**** MATERIAL FOR THE TASK ****
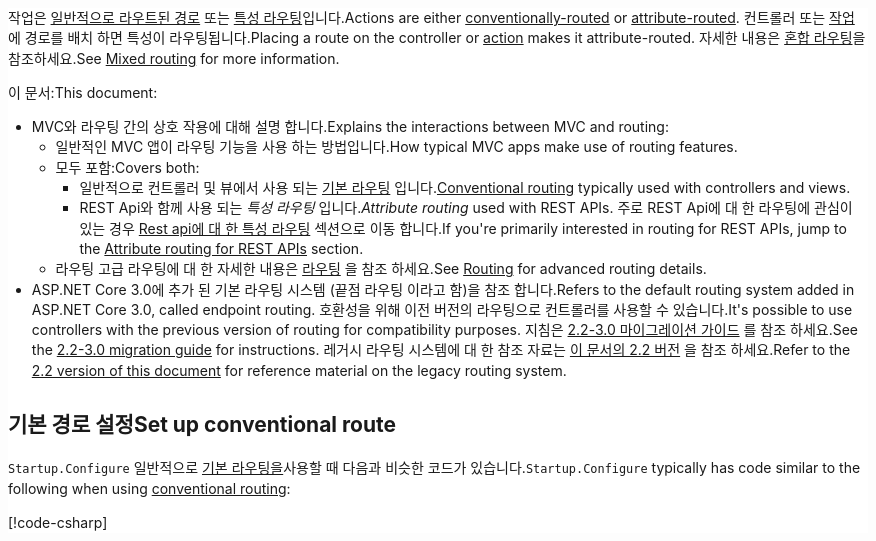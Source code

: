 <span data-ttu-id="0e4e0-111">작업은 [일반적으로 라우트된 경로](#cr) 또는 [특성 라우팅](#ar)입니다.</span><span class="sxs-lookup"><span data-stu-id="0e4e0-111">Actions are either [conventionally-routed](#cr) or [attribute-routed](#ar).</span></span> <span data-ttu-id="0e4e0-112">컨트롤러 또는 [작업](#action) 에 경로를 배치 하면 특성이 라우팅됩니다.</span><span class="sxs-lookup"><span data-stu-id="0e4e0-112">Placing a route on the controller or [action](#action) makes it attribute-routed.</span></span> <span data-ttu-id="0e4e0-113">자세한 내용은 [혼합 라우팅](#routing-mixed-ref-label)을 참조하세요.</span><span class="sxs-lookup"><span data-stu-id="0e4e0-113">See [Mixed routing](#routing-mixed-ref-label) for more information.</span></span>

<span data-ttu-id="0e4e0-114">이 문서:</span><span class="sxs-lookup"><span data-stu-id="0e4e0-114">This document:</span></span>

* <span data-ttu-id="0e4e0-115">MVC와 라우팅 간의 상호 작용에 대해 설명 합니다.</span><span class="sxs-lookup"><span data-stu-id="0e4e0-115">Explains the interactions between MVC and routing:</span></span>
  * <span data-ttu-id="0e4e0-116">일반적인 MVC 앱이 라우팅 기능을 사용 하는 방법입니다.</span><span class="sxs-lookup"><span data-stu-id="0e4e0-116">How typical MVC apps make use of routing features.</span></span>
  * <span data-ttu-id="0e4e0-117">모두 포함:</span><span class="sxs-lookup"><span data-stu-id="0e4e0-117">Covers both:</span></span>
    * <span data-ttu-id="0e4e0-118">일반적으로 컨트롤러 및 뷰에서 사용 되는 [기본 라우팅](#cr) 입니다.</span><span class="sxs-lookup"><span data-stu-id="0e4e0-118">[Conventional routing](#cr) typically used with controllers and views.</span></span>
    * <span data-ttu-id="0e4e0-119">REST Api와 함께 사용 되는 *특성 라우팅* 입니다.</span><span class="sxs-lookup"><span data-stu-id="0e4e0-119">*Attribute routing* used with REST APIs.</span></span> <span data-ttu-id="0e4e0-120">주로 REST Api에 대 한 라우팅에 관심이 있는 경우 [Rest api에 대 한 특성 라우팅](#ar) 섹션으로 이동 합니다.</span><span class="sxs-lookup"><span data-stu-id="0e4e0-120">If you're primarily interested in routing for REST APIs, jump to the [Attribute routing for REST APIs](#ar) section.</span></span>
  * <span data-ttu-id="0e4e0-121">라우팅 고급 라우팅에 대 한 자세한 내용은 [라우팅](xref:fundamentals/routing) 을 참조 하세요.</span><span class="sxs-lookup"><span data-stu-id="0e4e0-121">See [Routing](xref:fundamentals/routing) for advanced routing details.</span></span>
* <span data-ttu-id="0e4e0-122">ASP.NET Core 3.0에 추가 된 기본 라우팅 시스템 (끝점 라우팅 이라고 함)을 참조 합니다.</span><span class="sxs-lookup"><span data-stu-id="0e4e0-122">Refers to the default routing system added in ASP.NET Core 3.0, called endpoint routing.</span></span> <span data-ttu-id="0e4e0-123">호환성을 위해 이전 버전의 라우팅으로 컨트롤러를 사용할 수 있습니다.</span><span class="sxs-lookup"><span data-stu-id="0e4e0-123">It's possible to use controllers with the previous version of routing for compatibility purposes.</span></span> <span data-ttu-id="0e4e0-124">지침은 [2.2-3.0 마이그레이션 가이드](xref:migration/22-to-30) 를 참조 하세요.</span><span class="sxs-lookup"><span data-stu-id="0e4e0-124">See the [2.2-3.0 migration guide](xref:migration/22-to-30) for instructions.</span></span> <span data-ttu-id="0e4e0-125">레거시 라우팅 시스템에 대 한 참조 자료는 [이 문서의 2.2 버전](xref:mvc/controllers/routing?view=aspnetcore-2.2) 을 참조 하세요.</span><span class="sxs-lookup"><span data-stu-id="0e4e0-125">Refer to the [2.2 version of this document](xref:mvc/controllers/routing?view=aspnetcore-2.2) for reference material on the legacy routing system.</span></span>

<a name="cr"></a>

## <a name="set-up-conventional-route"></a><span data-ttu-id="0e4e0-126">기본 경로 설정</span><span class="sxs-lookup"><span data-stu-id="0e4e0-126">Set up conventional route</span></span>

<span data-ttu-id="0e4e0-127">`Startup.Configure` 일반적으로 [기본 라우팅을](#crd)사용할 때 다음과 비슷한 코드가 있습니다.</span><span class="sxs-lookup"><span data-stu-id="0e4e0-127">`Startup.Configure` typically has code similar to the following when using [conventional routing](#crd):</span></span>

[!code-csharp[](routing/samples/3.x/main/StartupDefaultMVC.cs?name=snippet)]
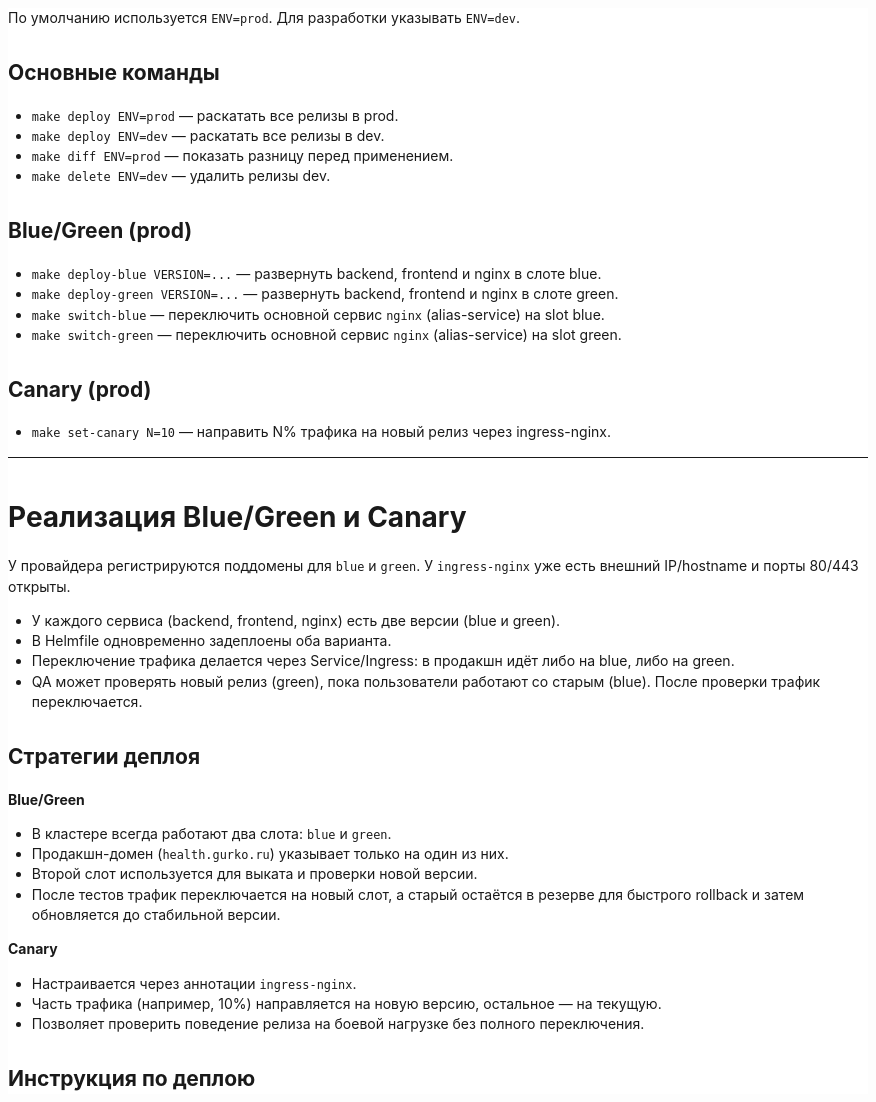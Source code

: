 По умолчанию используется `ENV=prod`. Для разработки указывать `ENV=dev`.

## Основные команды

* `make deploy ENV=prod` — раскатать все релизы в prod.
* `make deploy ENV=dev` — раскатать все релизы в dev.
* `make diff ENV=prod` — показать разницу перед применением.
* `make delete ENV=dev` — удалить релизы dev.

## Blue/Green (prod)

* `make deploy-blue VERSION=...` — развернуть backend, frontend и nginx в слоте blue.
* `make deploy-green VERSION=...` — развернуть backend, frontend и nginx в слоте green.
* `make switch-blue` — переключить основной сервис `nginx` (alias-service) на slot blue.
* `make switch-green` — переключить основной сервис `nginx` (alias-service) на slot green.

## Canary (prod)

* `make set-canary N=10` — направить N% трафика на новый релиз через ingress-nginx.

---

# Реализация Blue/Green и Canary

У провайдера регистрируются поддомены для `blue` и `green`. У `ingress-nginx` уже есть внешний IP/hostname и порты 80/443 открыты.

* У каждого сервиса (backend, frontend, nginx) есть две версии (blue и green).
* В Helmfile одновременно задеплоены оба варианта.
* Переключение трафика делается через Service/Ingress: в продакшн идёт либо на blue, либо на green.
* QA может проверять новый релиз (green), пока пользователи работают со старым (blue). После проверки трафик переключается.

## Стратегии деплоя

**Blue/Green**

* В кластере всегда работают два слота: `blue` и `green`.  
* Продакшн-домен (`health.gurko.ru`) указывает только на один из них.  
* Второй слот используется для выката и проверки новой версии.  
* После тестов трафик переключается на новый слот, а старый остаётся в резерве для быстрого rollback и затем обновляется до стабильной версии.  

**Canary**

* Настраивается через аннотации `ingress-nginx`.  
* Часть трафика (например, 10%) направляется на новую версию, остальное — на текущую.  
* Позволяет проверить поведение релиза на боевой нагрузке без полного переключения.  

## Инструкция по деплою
****
Begin at the line that has "В кластере всегда" in the entries above; stop after the line that has "остальное — на текущую.". Transcribe exactly those lines and no others.

(FINAL ANSWER)
* В кластере всегда работают два слота: `blue` и `green`.  
* Продакшн-домен (`health.gurko.ru`) указывает только на один из них.  
* Второй слот используется для выката и проверки новой версии.  
* После тестов трафик переключается на новый слот, а старый остаётся в резерве для быстрого rollback и затем обновляется до стабильной версии.  

**Canary**

* Настраивается через аннотации `ingress-nginx`.  
* Часть трафика (например, 10%) направляется на новую версию, остальное — на текущую.  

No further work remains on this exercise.